K1 was the 2nd or 3rd clock (really an oversized watch) that worked at sea and was a vital strategic asset for the Royal Navy as it massively improved nautical navigation by allowing simple and accurate calculation of longitude and if that wasn't a big enough deal, it also cost roughly 30% as much as his ship cost!
 
As for the historical implications of Cooks 'discoveries'....Really, they changed very little. Europeans (the Dutch particularly) already knew Australia existed, and further exploration and colonisation was always going to be just a matter of time.

If anything, having the Brits do it was probably the better option...The Brits tended to have a belief that they were 'required' to improve the lives of the natives (misguided perhaps, but by the standards of the time they strove to walked the walk). Most if not all of the other options were a lot more focussed on the 'loot and pillage' approach and focussed much more on the $$$ they could extract.
 
As for the historical implications of Cooks 'discoveries'....Really, they changed very little. Europeans (the Dutch particularly) already knew Australia existed, and further exploration and colonization was always going to be just a matter of time.

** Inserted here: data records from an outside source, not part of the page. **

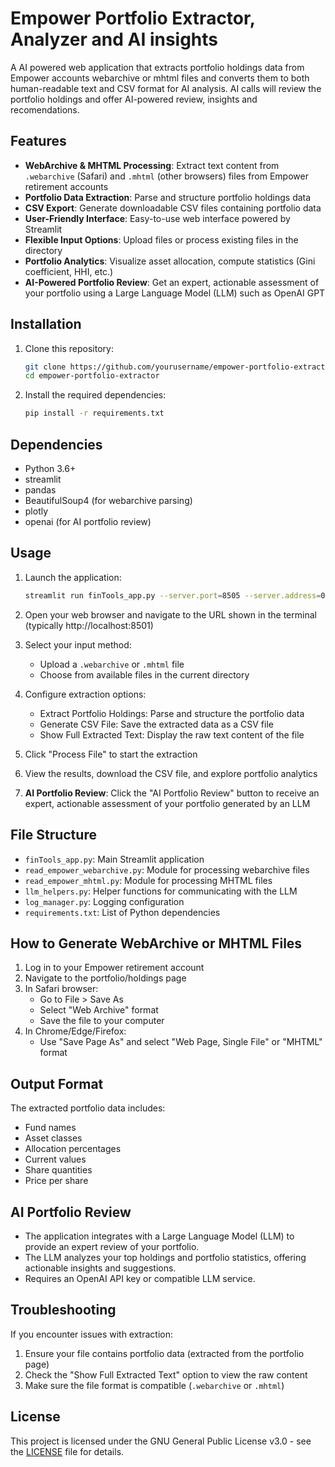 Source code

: # Empower Portfolio Extractor, Analyzer and AI insights

A AI powered web application that extracts portfolio holdings data from Empower accounts webarchive or mhtml files and converts them to both human-readable text and CSV format for AI analysis. AI calls will review the portfolio holdings and offer AI-powered review, insights and recomendations.


## Features

- **WebArchive & MHTML Processing**: Extract text content from `.webarchive` (Safari) and `.mhtml` (other browsers) files from Empower retirement accounts
- **Portfolio Data Extraction**: Parse and structure portfolio holdings data
- **CSV Export**: Generate downloadable CSV files containing portfolio data
- **User-Friendly Interface**: Easy-to-use web interface powered by Streamlit
- **Flexible Input Options**: Upload files or process existing files in the directory
- **Portfolio Analytics**: Visualize asset allocation, compute statistics (Gini coefficient, HHI, etc.)
- **AI-Powered Portfolio Review**: Get an expert, actionable assessment of your portfolio using a Large Language Model (LLM) such as OpenAI GPT

## Installation

1. Clone this repository:
   ```bash
   git clone https://github.com/yourusername/empower-portfolio-extractor.git
   cd empower-portfolio-extractor
   ```

2. Install the required dependencies:
   ```bash
   pip install -r requirements.txt
   ```

## Dependencies

- Python 3.6+
- streamlit
- pandas
- BeautifulSoup4 (for webarchive parsing)
- plotly
- openai (for AI portfolio review)

## Usage

1. Launch the application:
   ```bash
   streamlit run finTools_app.py --server.port=8505 --server.address=0.0.0.0
   ```

2. Open your web browser and navigate to the URL shown in the terminal (typically http://localhost:8501)

3. Select your input method:
   - Upload a `.webarchive` or `.mhtml` file
   - Choose from available files in the current directory

4. Configure extraction options:
   - Extract Portfolio Holdings: Parse and structure the portfolio data
   - Generate CSV File: Save the extracted data as a CSV file
   - Show Full Extracted Text: Display the raw text content of the file

5. Click "Process File" to start the extraction

6. View the results, download the CSV file, and explore portfolio analytics

7. **AI Portfolio Review**: Click the "AI Portfolio Review" button to receive an expert, actionable assessment of your portfolio generated by an LLM

## File Structure

- `finTools_app.py`: Main Streamlit application
- `read_empower_webarchive.py`: Module for processing webarchive files
- `read_empower_mhtml.py`: Module for processing MHTML files
- `llm_helpers.py`: Helper functions for communicating with the LLM
- `log_manager.py`: Logging configuration
- `requirements.txt`: List of Python dependencies

## How to Generate WebArchive or MHTML Files

1. Log in to your Empower retirement account
2. Navigate to the portfolio/holdings page
3. In Safari browser:
   - Go to File > Save As
   - Select "Web Archive" format
   - Save the file to your computer
4. In Chrome/Edge/Firefox:
   - Use "Save Page As" and select "Web Page, Single File" or "MHTML" format

## Output Format

The extracted portfolio data includes:
- Fund names
- Asset classes
- Allocation percentages
- Current values
- Share quantities
- Price per share

## AI Portfolio Review

- The application integrates with a Large Language Model (LLM) to provide an expert review of your portfolio.
- The LLM analyzes your top holdings and portfolio statistics, offering actionable insights and suggestions.
- Requires an OpenAI API key or compatible LLM service.

## Troubleshooting

If you encounter issues with extraction:
1. Ensure your file contains portfolio data (extracted from the portfolio page)
2. Check the "Show Full Extracted Text" option to view the raw content
3. Make sure the file format is compatible (`.webarchive` or `.mhtml`)

## License

This project is licensed under the GNU General Public License v3.0 - see the [LICENSE](LICENSE) file for details.
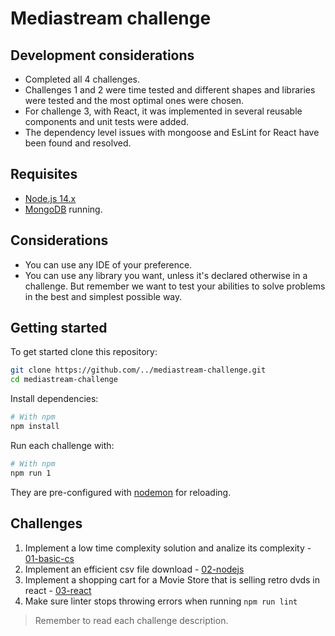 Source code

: # Mediastream challenge

## Development considerations

* Completed all 4 challenges.
* Challenges 1 and 2 were time tested and different shapes and libraries were tested and the most optimal ones were chosen.
* For challenge 3, with React, it was implemented in several reusable components and unit tests were added.
* The dependency level issues with mongoose and EsLint for React have been found and resolved.

## Requisites

* [Node.js 14.x](https://nodejs.org/en/)
* [MongoDB](https://www.mongodb.com/) running.

## Considerations

* You can use any IDE of your preference.
* You can use any library you want, unless it's declared otherwise in a challenge. But remember we want to test your abilities to solve problems in the best and simplest possible way.

## Getting started

To get started clone this repository:

```sh
git clone https://github.com/../mediastream-challenge.git
cd mediastream-challenge
```

Install dependencies:

```sh
# With npm
npm install
```

Run each challenge with:

```sh
# With npm
npm run 1
```

They are pre-configured with [nodemon](https://github.com/remy/nodemon) for reloading.

## Challenges

1) Implement a low time complexity solution and analize its complexity - [01-basic-cs](01-basic-cs)
2) Implement an efficient csv file download - [02-nodejs](02-nodejs)
3) Implement a shopping cart for a Movie Store that is selling retro dvds in react - [03-react](03-react)
4) Make sure linter stops throwing errors when running `npm run lint`

> Remember to read each challenge description.
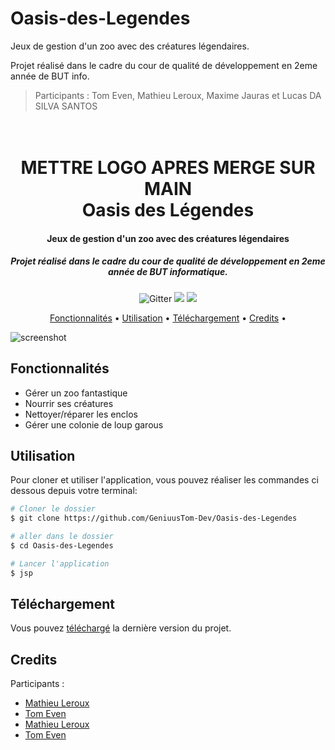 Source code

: # Oasis-des-Legendes

Jeux de gestion d'un zoo avec des créatures légendaires.

Projet réalisé dans le cadre du cour de qualité de développement en 2eme année de BUT info.

> Participants : Tom Even, Mathieu Leroux, Maxime Jauras et Lucas DA SILVA SANTOS


<h1 align="center">
  <br>
  METTRE LOGO APRES MERGE SUR MAIN
  <br>
  Oasis des Légendes
  <br>
</h1>

<h4 align="center">Jeux de gestion d'un zoo avec des créatures légendaires</h4>
<h5 align="center">Projet réalisé dans le cadre du cour de qualité de développement en 2eme année de BUT informatique.</h4>

<p align="center">
  <img src="https://img.shields.io/badge/java-%23ED8B00.svg?style=for-the-badge&logo=openjdk&logoColor=white"
         alt="Gitter">
  <img src="https://img.shields.io/badge/Junit5-25A162?style=for-the-badge&logo=junit5&logoColor=white">
  <img src="https://img.shields.io/badge/json-5E5C5C?style=for-the-badge&logo=json&logoColor=white">
</p>

<p align="center">
  <a href="#fonctionnalités">Fonctionnalités</a> •
  <a href="#utilisation">Utilisation</a> •
  <a href="#téléchargement">Téléchargement</a> •
  <a href="#credits">Credits</a> •
</p>

![screenshot](https://raw.githubusercontent.com/amitmerchant1990/electron-markdownify/master/app/img/markdownify.gif)

## Fonctionnalités

* Gérer un zoo fantastique
* Nourrir ses créatures
* Nettoyer/réparer les enclos
* Gérer une colonie de loup garous

## Utilisation

Pour cloner et utiliser l'application,  vous pouvez réaliser les commandes ci dessous depuis votre terminal:

```bash
# Cloner le dossier
$ git clone https://github.com/GeniuusTom-Dev/Oasis-des-Legendes

# aller dans le dossier
$ cd Oasis-des-Legendes

# Lancer l'application
$ jsp
```

## Téléchargement

Vous pouvez [téléchargé](https://github.com/GeniusTom-Dev/Oasis-des-Legendes) la dernière version du projet.

## Credits

Participants :
- [Mathieu Leroux](http://github.com/Badlix)
- [Tom Even](https://github.com/GeniusTom-Dev)
- [Mathieu Leroux](http://github.com/Badlix)
- [Tom Even](https://github.com/GeniusTom-Dev)


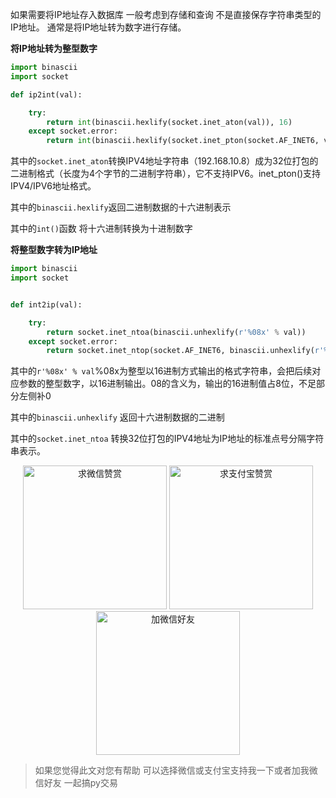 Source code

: 如果需要将IP地址存入数据库 一般考虑到存储和查询 不是直接保存字符串类型的IP地址。
通常是将IP地址转为数字进行存储。

**将IP地址转为整型数字**

```python
import binascii
import socket

def ip2int(val):

    try:
        return int(binascii.hexlify(socket.inet_aton(val)), 16)
    except socket.error:
        return int(binascii.hexlify(socket.inet_pton(socket.AF_INET6, val)), 16)

```

其中的`socket.inet_aton`转换IPV4地址字符串（192.168.10.8）成为32位打包的二进制格式（长度为4个字节的二进制字符串），它不支持IPV6。inet_pton()支持IPV4/IPV6地址格式。

其中的`binascii.hexlify`返回二进制数据的十六进制表示

其中的`int()`函数 将十六进制转换为十进制数字

**将整型数字转为IP地址**
```python
import binascii
import socket


def int2ip(val):

    try:
        return socket.inet_ntoa(binascii.unhexlify(r'%08x' % val))
    except socket.error:
        return socket.inet_ntop(socket.AF_INET6, binascii.unhexlify(r'%032x' % val))

```

其中的`r'%08x' % val`%08x为整型以16进制方式输出的格式字符串，会把后续对应参数的整型数字，以16进制输出。08的含义为，输出的16进制值占8位，不足部分左侧补0

其中的`binascii.unhexlify` 返回十六进制数据的二进制

其中的`socket.inet_ntoa` 转换32位打包的IPV4地址为IP地址的标准点号分隔字符串表示。


<div  style="text-align: center;">    
<img src="https://s1.ax1x.com/2020/06/25/NwjAbj.jpg" alt="求微信赞赏" border="0"  width="230" height="230" />
<img src="https://s1.ax1x.com/2020/06/25/NwjvyF.jpg" alt="求支付宝赞赏" border="0"  width="230" height="230"/>
<img src="https://s1.ax1x.com/2020/06/25/Nwv8l8.jpg" alt="加微信好友" border="0" width="230" height="230"/>
</div>

> 如果您觉得此文对您有帮助 可以选择微信或支付宝支持我一下或者加我微信好友 一起搞py交易
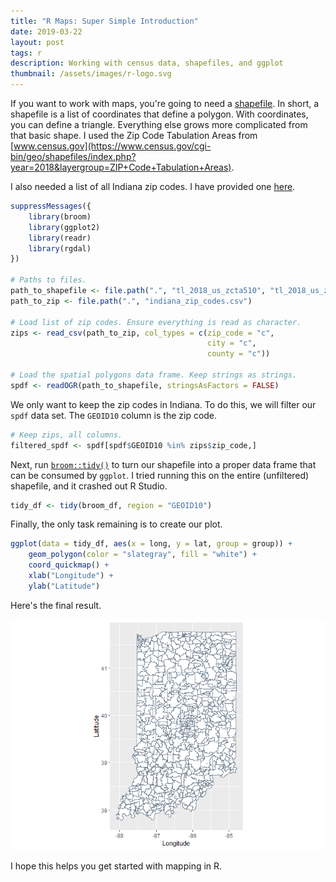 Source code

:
 ```yaml
---
title: "R Maps: Super Simple Introduction"
date: 2019-03-22
layout: post
tags: r
description: Working with census data, shapefiles, and ggplot
thumbnail: /assets/images/r-logo.svg
---
```


If you want to work with maps, you're going to need a [shapefile](https://en.wikipedia.org/wiki/Shapefile). In short, a shapefile is a list of coordinates that define a polygon. With coordinates, you can define a triangle. Everything else grows more complicated from that basic shape. I used the Zip Code Tabulation Areas from [www.census.gov](https://www.census.gov/cgi-bin/geo/shapefiles/index.php?year=2018&layergroup=ZIP+Code+Tabulation+Areas).

I also needed a list of all Indiana zip codes. I have provided one [here](/assets/csv/indiana_zip_codes.csv).

```r
suppressMessages({
    library(broom)
    library(ggplot2)
    library(readr)
    library(rgdal)
})

# Paths to files.
path_to_shapefile <- file.path(".", "tl_2018_us_zcta510", "tl_2018_us_zcta510.shp")
path_to_zip <- file.path(".", "indiana_zip_codes.csv")

# Load list of zip codes. Ensure everything is read as character.
zips <- read_csv(path_to_zip, col_types = c(zip_code = "c",
                                            city = "c",
                                            county = "c"))

# Load the spatial polygons data frame. Keep strings as strings.
spdf <- readOGR(path_to_shapefile, stringsAsFactors = FALSE)
```

We only want to keep the zip codes in Indiana. To do this, we will filter our `spdf` data set. The `GEOID10` column is the zip code.

```r
# Keep zips, all columns.
filtered_spdf <- spdf[spdf$GEOID10 %in% zips$zip_code,]
```

Next, run [`broom::tidy()`](https://cran.r-project.org/web/packages/broom/vignettes/broom.html) to turn our shapefile into a proper data frame that can be consumed by `ggplot`. I tried running this on the entire (unfiltered) shapefile, and it crashed out R Studio.

```r
tidy_df <- tidy(broom_df, region = "GEOID10")
```

Finally, the only task remaining is to create our plot.

```r
ggplot(data = tidy_df, aes(x = long, y = lat, group = group)) +
    geom_polygon(color = "slategray", fill = "white") +
    coord_quickmap() +
    xlab("Longitude") +
    ylab("Latitude")
```

Here's the final result.

![Indiana Map of Zip Code](/assets/images/maps/indiana-choropleth-001.png)

I hope this helps you get started with mapping in R.
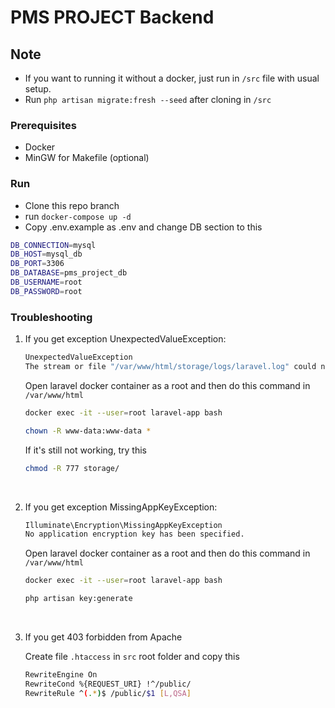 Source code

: # PMS PROJECT Backend

## Note
- If you want to running it without a docker, just run in `/src` file with usual setup.
- Run `php artisan migrate:fresh --seed` after cloning in `/src`

### Prerequisites
- Docker 
- MinGW for Makefile (optional)

### Run
- Clone this repo branch
- run `docker-compose up -d`
- Copy .env.example as .env and change DB section to this

```bash
DB_CONNECTION=mysql
DB_HOST=mysql_db
DB_PORT=3306
DB_DATABASE=pms_project_db
DB_USERNAME=root
DB_PASSWORD=root
```

### Troubleshooting
1. If you get exception UnexpectedValueException:

   ```bash
   UnexpectedValueException
   The stream or file "/var/www/html/storage/logs/laravel.log" could not be opened in append mode: Failed to open stream: Permission denied 
   ```
   
   Open laravel docker container as a root and then do this command in `/var/www/html`
   
   ```bash
   docker exec -it --user=root laravel-app bash
   ```
   
   ```bash
   chown -R www-data:www-data *
   ```

   If it's still not working, try this
   ```bash
   chmod -R 777 storage/
   ```

<br>

2. If you get exception MissingAppKeyException:

   ```bash
   Illuminate\Encryption\MissingAppKeyException
   No application encryption key has been specified. 
   ```

   Open laravel docker container as a root and then do this command in `/var/www/html`

   ```bash
   docker exec -it --user=root laravel-app bash
   ```

   ```bash
   php artisan key:generate
   ```

<br>

3. If you get 403 forbidden from Apache

   Create file `.htaccess` in `src` root folder and copy this

   ```bash
   RewriteEngine On
   RewriteCond %{REQUEST_URI} !^/public/
   RewriteRule ^(.*)$ /public/$1 [L,QSA]
   ```
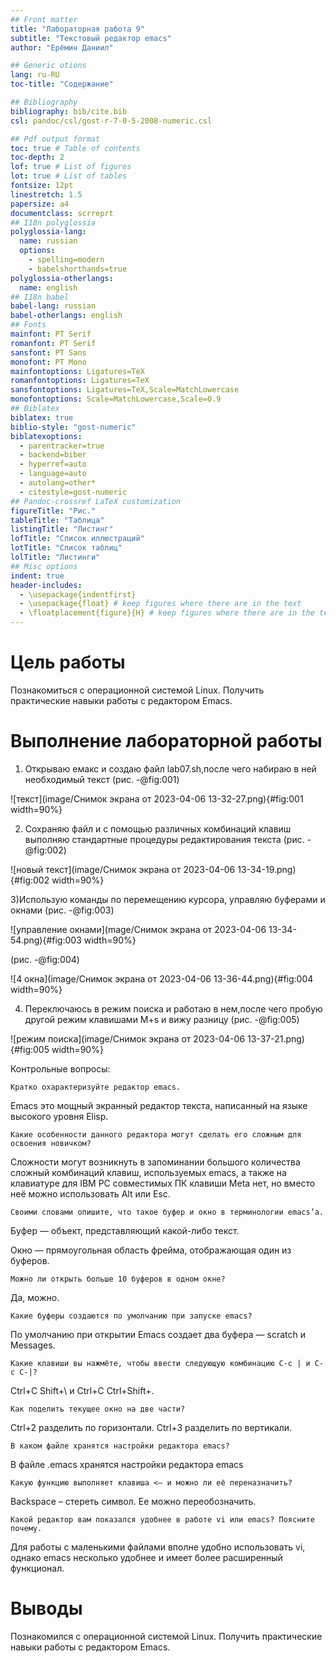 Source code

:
 ```yaml
---
## Front matter
title: "Лабораторная работа 9"
subtitle: "Текстовый редактор emacs"
author: "Ерёмин Даниил"

## Generic otions
lang: ru-RU
toc-title: "Содержание"

## Bibliography
bibliography: bib/cite.bib
csl: pandoc/csl/gost-r-7-0-5-2008-numeric.csl

## Pdf output format
toc: true # Table of contents
toc-depth: 2
lof: true # List of figures
lot: true # List of tables
fontsize: 12pt
linestretch: 1.5
papersize: a4
documentclass: scrreprt
## I18n polyglossia
polyglossia-lang:
  name: russian
  options:
	- spelling=modern
	- babelshorthands=true
polyglossia-otherlangs:
  name: english
## I18n babel
babel-lang: russian
babel-otherlangs: english
## Fonts
mainfont: PT Serif
romanfont: PT Serif
sansfont: PT Sans
monofont: PT Mono
mainfontoptions: Ligatures=TeX
romanfontoptions: Ligatures=TeX
sansfontoptions: Ligatures=TeX,Scale=MatchLowercase
monofontoptions: Scale=MatchLowercase,Scale=0.9
## Biblatex
biblatex: true
biblio-style: "gost-numeric"
biblatexoptions:
  - parentracker=true
  - backend=biber
  - hyperref=auto
  - language=auto
  - autolang=other*
  - citestyle=gost-numeric
## Pandoc-crossref LaTeX customization
figureTitle: "Рис."
tableTitle: "Таблица"
listingTitle: "Листинг"
lofTitle: "Список иллюстраций"
lotTitle: "Список таблиц"
lolTitle: "Листинги"
## Misc options
indent: true
header-includes:
  - \usepackage{indentfirst}
  - \usepackage{float} # keep figures where there are in the text
  - \floatplacement{figure}{H} # keep figures where there are in the text
---
```


# Цель работы

Познакомиться с операционной системой Linux. Получить практические навыки работы с редактором Emacs.


# Выполнение лабораторной работы

1) Открываю емакс и создаю файл lab07.sh,после чего набираю в ней необходимый текст (рис. -@fig:001)

![текст](image/Снимок экрана от 2023-04-06 13-32-27.png){#fig:001 width=90%}

2) Сохраняю файл и с помощью различных комбинаций клавиш выполняю стандартные процедуры редактирования текста  (рис. -@fig:002)

![новый текст](image/Снимок экрана от 2023-04-06 13-34-19.png){#fig:002 width=90%}

3)Использую команды по перемещению курсора, управляю буферами и окнами (рис. -@fig:003)

![управление окнами](mage/Снимок экрана от 2023-04-06 13-34-54.png){#fig:003 width=90%}

(рис. -@fig:004)

![4 окна](image/Снимок экрана от 2023-04-06 13-36-44.png){#fig:004 width=90%}

4) Переключаюсь в режим поиска и работаю в нем,после чего пробую другой режим клавишами M+s и вижу разницу (рис. -@fig:005)

![режим поиска](image/Снимок экрана от 2023-04-06 13-37-21.png){#fig:005 width=90%}


Контрольные вопросы:

    Кратко охарактеризуйте редактор emacs.

Emacs это мощный экранный редактор текста, написанный на языке высокого уровня Elisp.

    Какие особенности данного редактора могут сделать его сложным для освоения новичком?

Сложности могут возникнуть в запоминании большого количества сложный комбинаций клавиш, используемых emacs, а также на клавиатуре для IBM PC совместимых ПК клавиши Meta нет, но вместо неё можно использовать Alt или Esc.

    Своими словами опишите, что такое буфер и окно в терминологии emacs’а.

Буфер — объект, представляющий какой-либо текст.

Окно — прямоугольная область фрейма, отображающая один из буферов.

    Можно ли открыть больше 10 буферов в одном окне?

Да, можно.

    Какие буферы создаются по умолчанию при запуске emacs?

По умолчанию при открытии Emacs создает два буфера — scratch и Messages.

    Какие клавиши вы нажмёте, чтобы ввести следующую комбинацию C-c | и C-c C-|?

Ctrl+C Shift+\ и Ctrl+C Ctrl+Shift+.

    Как поделить текущее окно на две части?

Ctrl+2 разделить по горизонтали. Ctrl+3 разделить по вертикали.

    В каком файле хранятся настройки редактора emacs?

В файле .emacs хранятся настройки редактора emacs

    Какую функцию выполняет клавиша <– и можно ли её переназначить?

Backspace – стереть символ. Ее можно переобозначить.

    Какой редактор вам показался удобнее в работе vi или emacs? Поясните почему.

Для работы с маленькими файлами вполне удобно использовать vi, однако emacs несколько удобнее и имеет более расширенный функционал.

# Выводы

Познакомился с операционной системой Linux. Получить практические навыки работы с редактором Emacs.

If anything, having the Brits do it was probably the better option...The Brits tended to have a belief that they were 'required' to improve the lives of the natives (misguided perhaps, but by the standards of the time they strove to walked the walk). Most if not all of the other options were a lot more focused on the 'loot and pillage' approach and focused much more on the $$$ they could extract.

Cook's charting of New Zealand, The South Pacific & the Oz South Eastern coast, was beyond anything the Dutch ever did.

Sure, the Dutch knew about the North of Oz & likely the Portuguese also, given it's proximity to their South East Asian trade routes.....But Cook proved it was all one gigantic Island continent.....Hardly a mean feat.

And as for "changing very little"?....They began mass European colonization because of Cook's voyages FFS.
 
As for the historical implications of Cooks 'discoveries'....Really, they changed very little. Europeans (the Dutch particularly) already knew Australia existed, and further exploration and colonisation was always going to be just a matter of time.

If anything, having the Brits do it was probably the better option...The Brits tended to have a belief that they were 'required' to improve the lives of the natives (misguided perhaps, but by the standards of the time they strove to walked the walk). Most if not all of the other options were a lot more focussed on the 'loot and pillage' approach and focussed much more on the $$$ they could extract.

Whereas the English just 'confiscated' the booty via privateers
 
Captain James cook was no different to the German generals hanged for launching operation Barbarossa.

He was a war criminal who played a pivotal role in a massive genocide.
 
Captain James cook was no different to the German generals hanged for launching operation Barbarossa.

He was a war criminal who played a pivotal role in a massive genocide.

How do you figure that? I assume you are referring to aboriginals.

If Australia was colonised by anyone other than the British then I doubt their would be an aboriginal alive today.

Cultures with superior technology will almost always win out in a culture clash. That's life.
 
Cook's charting of New Zealand, The South Pacific & the Oz South Eastern coast, was beyond anything the Dutch ever did.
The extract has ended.